Items from a data source
▬▬▬
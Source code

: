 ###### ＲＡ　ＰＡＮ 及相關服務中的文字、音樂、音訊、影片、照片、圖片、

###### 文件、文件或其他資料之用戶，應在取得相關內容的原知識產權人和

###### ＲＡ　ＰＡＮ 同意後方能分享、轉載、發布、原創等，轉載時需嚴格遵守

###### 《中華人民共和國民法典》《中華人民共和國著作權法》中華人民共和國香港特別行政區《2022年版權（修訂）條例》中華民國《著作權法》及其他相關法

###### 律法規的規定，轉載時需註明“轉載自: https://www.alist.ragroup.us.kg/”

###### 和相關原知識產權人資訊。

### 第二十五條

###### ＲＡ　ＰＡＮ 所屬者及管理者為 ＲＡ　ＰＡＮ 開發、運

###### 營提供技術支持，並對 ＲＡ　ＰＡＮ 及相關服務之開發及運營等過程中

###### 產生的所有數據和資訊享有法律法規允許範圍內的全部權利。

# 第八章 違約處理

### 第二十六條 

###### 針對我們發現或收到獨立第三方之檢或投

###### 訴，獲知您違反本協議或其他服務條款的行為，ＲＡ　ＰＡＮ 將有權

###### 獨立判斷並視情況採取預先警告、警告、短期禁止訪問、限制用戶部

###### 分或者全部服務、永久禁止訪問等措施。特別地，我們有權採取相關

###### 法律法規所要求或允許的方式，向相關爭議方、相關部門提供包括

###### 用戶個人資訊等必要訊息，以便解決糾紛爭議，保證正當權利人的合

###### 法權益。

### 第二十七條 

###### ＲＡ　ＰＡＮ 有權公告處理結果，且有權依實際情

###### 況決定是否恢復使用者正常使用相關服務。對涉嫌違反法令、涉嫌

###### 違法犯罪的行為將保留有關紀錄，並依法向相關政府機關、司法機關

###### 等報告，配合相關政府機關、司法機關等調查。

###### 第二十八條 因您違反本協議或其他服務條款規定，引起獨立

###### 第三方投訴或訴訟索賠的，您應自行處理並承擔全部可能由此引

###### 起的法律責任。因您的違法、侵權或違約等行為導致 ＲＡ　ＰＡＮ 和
▬▬▬
WHAT TO PRODUCE: Using the data above, transcribe the lines that run from the line with "###### 獨立判斷並視情況採取預先警告、警告、短期禁止訪問、限制用戶部" to the line with "###### 第三方投訴或訴訟索賠的，您應自行處理並承擔全部可能由此引", both ends kept, and output nothing else.

TASK SOLUTION:
###### 獨立判斷並視情況採取預先警告、警告、短期禁止訪問、限制用戶部

###### 分或者全部服務、永久禁止訪問等措施。特別地，我們有權採取相關

###### 法律法規所要求或允許的方式，向相關爭議方、相關部門提供包括

###### 用戶個人資訊等必要訊息，以便解決糾紛爭議，保證正當權利人的合

###### 法權益。

### 第二十七條 

###### ＲＡ　ＰＡＮ 有權公告處理結果，且有權依實際情

###### 況決定是否恢復使用者正常使用相關服務。對涉嫌違反法令、涉嫌

###### 違法犯罪的行為將保留有關紀錄，並依法向相關政府機關、司法機關

###### 等報告，配合相關政府機關、司法機關等調查。

###### 第二十八條 因您違反本協議或其他服務條款規定，引起獨立

###### 第三方投訴或訴訟索賠的，您應自行處理並承擔全部可能由此引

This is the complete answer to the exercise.